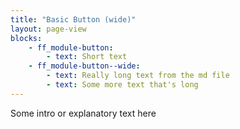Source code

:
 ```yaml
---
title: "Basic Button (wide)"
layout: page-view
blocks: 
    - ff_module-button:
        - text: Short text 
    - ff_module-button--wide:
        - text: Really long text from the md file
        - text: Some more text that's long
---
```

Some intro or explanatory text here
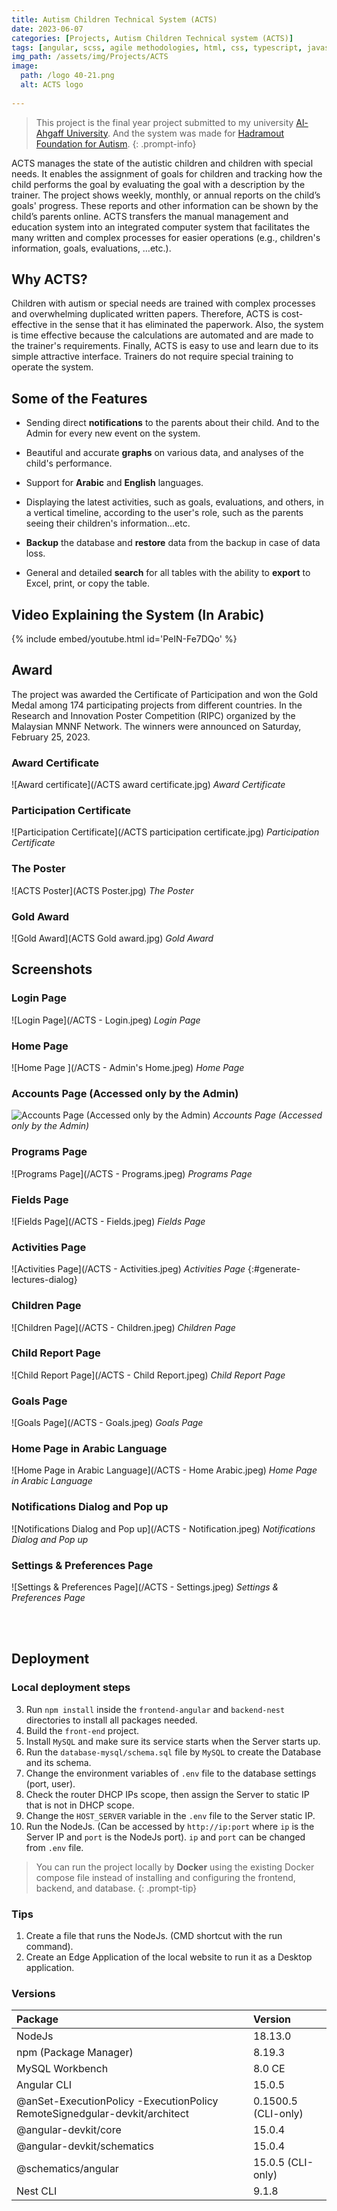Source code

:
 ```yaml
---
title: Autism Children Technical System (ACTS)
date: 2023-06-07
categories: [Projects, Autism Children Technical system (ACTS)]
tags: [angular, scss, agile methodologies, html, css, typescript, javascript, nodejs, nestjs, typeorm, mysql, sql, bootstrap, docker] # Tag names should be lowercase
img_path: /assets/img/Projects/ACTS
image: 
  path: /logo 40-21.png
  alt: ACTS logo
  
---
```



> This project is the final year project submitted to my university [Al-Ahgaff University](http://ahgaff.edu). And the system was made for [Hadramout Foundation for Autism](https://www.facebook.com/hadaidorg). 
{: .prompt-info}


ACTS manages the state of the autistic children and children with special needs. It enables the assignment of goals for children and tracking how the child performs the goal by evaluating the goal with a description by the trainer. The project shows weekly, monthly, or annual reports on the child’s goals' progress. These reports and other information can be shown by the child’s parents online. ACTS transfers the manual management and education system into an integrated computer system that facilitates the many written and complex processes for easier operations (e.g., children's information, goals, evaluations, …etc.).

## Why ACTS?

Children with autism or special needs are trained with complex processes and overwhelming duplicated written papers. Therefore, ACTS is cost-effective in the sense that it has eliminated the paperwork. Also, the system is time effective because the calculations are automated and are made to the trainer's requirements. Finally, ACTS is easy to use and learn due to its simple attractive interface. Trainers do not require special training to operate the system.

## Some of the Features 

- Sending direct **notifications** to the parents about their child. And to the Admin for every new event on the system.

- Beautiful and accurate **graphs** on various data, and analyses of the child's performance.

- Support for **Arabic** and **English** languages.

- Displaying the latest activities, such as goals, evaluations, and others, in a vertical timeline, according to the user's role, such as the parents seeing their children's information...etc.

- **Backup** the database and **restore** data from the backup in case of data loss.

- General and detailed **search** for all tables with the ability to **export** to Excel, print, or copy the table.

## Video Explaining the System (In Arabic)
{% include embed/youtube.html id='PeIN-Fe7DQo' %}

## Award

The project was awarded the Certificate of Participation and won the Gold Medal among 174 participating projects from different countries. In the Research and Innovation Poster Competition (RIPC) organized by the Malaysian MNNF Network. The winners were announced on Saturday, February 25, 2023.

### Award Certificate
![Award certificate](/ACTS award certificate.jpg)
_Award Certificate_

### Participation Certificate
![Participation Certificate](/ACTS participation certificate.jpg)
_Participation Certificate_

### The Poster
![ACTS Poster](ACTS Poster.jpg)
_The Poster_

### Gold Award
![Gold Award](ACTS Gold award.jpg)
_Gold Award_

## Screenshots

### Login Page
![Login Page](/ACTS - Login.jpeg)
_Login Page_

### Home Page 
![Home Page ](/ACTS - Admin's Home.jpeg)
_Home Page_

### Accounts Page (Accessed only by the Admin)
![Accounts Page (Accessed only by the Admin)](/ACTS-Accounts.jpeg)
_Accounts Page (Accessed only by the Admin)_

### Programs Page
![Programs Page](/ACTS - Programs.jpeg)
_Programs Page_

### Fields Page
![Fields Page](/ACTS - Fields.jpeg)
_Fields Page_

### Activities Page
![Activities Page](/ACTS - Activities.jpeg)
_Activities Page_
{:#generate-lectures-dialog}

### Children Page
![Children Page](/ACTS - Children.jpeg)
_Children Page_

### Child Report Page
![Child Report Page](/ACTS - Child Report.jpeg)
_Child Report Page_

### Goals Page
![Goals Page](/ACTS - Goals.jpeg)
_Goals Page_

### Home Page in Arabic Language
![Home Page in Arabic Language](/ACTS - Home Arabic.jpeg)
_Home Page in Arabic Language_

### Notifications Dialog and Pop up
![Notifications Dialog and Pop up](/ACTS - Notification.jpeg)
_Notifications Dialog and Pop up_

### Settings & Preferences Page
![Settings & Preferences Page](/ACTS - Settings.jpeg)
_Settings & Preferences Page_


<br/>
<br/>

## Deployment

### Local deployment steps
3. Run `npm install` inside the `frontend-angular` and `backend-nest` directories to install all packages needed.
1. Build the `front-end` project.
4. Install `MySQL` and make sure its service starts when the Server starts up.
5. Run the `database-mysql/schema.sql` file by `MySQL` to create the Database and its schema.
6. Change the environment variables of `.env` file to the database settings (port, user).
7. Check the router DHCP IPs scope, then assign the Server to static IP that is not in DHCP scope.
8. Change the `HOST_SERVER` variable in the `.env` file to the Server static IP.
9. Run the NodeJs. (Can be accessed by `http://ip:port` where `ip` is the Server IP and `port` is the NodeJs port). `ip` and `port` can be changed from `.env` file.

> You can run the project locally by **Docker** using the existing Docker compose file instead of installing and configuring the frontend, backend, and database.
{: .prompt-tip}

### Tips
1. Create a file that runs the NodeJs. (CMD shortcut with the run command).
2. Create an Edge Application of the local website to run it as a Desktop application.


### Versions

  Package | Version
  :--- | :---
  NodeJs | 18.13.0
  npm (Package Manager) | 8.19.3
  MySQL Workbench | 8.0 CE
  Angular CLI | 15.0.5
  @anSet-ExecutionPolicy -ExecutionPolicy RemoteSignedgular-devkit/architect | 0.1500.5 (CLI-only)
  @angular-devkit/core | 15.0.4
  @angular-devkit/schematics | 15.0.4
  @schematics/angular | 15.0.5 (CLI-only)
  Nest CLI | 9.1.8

####################

## Directions for this task
In the entries above, find the line holding "### Settings & Preferences Page" and the line holding "6. Change the"; print both of them and every line between, exactly, and nothing else.

## Written response
### Settings & Preferences Page
![Settings & Preferences Page](/ACTS - Settings.jpeg)
_Settings & Preferences Page_


<br/>
<br/>

## Deployment

### Local deployment steps
3. Run `npm install` inside the `frontend-angular` and `backend-nest` directories to install all packages needed.
1. Build the `front-end` project.
4. Install `MySQL` and make sure its service starts when the Server starts up.
5. Run the `database-mysql/schema.sql` file by `MySQL` to create the Database and its schema.
6. Change the environment variables of `.env` file to the database settings (port, user).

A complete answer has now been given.